Task requirements:
Among the entries below, please repeat exactly and only the lines from the line containing "A segunda proposição" to the line containing "software corporativo. Priorizá-lo", both lines included.

Stored data:
:::::
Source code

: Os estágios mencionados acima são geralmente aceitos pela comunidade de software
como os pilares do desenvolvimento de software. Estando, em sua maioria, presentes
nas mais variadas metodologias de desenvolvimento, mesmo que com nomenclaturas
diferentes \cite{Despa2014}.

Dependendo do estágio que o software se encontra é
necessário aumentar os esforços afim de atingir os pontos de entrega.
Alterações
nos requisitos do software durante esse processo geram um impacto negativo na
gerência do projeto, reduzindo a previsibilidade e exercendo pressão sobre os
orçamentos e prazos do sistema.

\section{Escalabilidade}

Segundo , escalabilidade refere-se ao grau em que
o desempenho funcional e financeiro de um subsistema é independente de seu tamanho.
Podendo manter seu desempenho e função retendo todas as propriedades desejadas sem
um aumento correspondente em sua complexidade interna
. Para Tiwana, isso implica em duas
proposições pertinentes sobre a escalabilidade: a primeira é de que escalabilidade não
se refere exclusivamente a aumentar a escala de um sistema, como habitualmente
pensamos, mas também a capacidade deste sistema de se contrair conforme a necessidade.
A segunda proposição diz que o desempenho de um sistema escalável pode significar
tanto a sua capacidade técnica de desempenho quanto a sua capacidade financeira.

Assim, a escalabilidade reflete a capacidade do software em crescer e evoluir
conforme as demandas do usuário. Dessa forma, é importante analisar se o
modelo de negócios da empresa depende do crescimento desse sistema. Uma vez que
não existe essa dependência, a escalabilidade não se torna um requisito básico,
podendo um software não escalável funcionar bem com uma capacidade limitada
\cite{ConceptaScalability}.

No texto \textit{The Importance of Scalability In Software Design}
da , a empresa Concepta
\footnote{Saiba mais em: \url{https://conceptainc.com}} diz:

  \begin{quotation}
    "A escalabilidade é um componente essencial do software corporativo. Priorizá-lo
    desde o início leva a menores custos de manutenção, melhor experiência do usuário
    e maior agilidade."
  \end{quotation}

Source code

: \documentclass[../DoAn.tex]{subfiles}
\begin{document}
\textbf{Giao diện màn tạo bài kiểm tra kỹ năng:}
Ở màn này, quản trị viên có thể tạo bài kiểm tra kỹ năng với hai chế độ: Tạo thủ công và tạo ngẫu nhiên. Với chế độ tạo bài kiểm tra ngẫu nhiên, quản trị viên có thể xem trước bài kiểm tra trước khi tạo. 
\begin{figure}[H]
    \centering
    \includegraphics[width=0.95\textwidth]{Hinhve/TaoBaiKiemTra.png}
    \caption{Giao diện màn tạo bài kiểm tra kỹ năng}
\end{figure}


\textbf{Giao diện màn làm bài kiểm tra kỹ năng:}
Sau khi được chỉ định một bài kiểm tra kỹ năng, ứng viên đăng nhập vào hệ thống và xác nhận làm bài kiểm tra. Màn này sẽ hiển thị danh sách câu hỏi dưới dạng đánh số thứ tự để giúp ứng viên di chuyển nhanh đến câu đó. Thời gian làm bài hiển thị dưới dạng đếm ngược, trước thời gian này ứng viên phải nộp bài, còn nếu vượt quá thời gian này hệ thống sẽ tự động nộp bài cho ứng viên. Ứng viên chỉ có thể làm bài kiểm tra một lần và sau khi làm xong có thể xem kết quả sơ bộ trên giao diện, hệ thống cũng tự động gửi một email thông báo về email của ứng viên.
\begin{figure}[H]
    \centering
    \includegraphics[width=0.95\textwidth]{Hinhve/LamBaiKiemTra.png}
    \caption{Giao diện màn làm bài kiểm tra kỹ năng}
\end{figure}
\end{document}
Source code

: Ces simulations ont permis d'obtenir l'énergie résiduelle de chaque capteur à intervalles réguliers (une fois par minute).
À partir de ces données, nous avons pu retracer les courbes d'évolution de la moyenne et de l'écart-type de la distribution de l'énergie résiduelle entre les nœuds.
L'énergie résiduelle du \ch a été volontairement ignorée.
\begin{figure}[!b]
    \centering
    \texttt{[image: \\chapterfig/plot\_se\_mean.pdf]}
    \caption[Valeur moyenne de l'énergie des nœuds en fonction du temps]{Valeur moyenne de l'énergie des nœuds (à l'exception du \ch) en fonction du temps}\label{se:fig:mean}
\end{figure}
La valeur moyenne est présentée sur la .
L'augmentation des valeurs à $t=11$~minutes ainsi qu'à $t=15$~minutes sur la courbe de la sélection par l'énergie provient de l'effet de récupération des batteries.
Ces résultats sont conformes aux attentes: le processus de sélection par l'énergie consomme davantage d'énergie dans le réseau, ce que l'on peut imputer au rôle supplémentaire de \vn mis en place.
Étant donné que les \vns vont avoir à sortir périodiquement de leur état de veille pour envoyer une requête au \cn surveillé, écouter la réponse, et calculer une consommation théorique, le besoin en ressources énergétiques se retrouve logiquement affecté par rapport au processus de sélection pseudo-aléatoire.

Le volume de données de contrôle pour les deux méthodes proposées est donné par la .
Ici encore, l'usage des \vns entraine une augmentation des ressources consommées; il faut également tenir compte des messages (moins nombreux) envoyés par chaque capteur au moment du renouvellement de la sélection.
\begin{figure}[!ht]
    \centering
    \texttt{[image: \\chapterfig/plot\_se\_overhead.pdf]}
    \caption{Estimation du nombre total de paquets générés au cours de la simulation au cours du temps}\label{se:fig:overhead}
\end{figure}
:::::
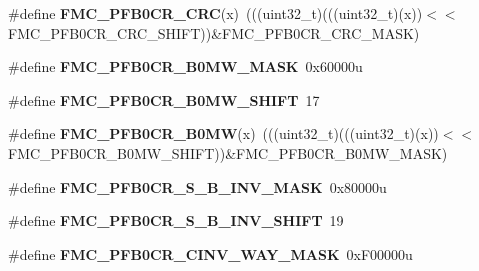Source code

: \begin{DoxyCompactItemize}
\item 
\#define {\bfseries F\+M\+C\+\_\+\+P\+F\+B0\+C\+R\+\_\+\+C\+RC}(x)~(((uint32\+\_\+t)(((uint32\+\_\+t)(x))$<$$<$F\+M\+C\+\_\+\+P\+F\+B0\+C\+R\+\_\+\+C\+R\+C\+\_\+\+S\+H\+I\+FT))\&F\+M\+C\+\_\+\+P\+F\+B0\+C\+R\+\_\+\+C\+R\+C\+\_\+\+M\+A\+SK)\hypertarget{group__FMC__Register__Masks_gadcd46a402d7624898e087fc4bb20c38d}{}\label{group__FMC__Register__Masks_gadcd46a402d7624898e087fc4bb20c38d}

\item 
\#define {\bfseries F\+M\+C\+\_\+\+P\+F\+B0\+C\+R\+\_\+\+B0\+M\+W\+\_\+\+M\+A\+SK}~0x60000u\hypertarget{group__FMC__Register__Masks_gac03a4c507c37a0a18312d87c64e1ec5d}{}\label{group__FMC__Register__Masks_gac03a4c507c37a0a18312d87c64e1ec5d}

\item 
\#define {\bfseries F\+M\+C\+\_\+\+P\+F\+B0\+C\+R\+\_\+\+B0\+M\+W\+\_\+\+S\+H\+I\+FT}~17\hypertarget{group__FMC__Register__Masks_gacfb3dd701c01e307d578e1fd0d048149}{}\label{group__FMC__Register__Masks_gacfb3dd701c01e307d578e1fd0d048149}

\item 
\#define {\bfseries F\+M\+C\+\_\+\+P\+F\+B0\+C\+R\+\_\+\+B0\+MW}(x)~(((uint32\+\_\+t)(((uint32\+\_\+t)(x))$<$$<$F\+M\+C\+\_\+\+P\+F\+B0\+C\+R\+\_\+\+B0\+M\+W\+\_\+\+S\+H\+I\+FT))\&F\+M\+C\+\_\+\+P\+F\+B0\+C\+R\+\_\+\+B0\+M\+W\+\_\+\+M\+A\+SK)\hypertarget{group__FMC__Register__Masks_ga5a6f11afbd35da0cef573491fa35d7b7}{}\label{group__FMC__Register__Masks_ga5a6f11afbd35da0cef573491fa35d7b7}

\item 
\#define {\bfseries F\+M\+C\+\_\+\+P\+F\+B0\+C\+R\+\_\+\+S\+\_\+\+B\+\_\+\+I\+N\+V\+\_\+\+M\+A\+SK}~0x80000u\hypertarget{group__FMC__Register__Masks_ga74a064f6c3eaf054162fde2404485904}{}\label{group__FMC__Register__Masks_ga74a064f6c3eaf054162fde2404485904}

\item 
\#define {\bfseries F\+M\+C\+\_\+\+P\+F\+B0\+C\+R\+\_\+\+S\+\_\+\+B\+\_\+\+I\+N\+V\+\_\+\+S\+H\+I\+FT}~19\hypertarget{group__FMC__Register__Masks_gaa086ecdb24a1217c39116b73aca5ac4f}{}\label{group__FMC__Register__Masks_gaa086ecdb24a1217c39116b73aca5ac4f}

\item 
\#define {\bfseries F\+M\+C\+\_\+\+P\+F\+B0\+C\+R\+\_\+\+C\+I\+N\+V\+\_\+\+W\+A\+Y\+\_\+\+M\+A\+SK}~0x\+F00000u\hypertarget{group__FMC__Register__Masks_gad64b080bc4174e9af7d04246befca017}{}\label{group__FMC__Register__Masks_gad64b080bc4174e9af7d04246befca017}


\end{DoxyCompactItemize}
:::::
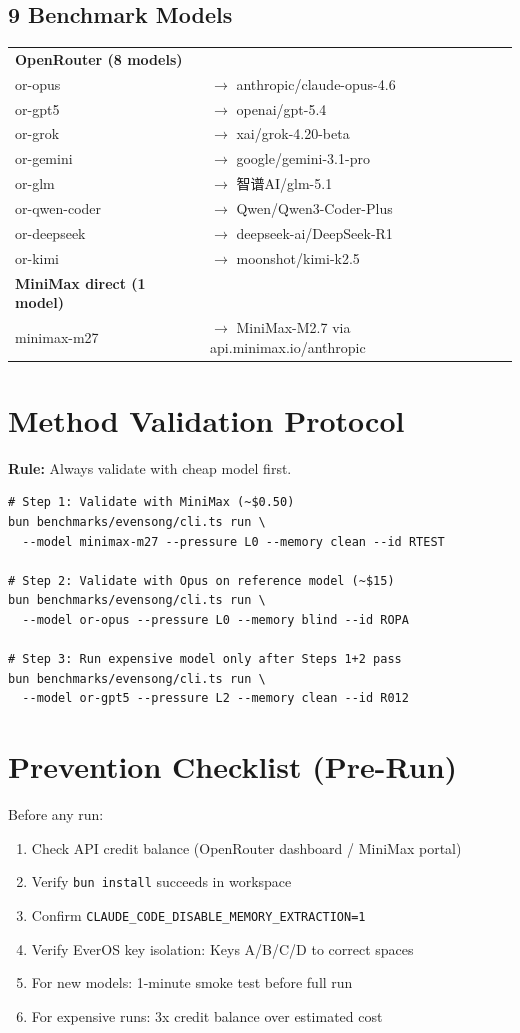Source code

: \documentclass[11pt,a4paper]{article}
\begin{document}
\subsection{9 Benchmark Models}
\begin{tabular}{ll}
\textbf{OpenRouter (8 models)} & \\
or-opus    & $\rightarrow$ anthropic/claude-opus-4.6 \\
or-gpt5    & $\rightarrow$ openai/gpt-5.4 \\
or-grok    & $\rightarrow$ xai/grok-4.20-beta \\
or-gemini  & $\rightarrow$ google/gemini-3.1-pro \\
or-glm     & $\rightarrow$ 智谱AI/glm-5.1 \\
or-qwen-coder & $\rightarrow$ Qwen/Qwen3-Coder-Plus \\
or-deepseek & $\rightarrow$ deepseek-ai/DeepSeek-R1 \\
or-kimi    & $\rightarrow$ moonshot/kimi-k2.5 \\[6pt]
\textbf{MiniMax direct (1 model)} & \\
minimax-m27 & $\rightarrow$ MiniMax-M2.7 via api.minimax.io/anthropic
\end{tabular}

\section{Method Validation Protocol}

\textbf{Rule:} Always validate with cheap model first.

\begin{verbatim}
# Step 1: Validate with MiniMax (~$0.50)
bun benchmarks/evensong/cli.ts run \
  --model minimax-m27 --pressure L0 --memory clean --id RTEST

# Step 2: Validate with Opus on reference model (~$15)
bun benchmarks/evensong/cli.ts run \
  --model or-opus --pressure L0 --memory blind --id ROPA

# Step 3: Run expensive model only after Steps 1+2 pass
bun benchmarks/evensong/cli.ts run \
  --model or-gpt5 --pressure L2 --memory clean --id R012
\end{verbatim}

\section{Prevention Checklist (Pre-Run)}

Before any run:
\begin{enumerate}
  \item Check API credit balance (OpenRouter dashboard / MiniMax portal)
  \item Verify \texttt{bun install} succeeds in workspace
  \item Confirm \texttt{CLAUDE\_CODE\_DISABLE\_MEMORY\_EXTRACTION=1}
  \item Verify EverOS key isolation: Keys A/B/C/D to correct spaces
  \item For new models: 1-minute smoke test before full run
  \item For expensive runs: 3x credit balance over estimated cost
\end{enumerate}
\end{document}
:::::
Result of this task:
A segunda proposição diz que o desempenho de um sistema escalável pode significar
tanto a sua capacidade técnica de desempenho quanto a sua capacidade financeira.

Assim, a escalabilidade reflete a capacidade do software em crescer e evoluir
conforme as demandas do usuário. Dessa forma, é importante analisar se o
modelo de negócios da empresa depende do crescimento desse sistema. Uma vez que
não existe essa dependência, a escalabilidade não se torna um requisito básico,
podendo um software não escalável funcionar bem com uma capacidade limitada
\cite{ConceptaScalability}.

No texto \textit{The Importance of Scalability In Software Design}
da , a empresa Concepta
\footnote{Saiba mais em: \url{https://conceptainc.com}} diz:

  \begin{quotation}
    "A escalabilidade é um componente essencial do software corporativo. Priorizá-lo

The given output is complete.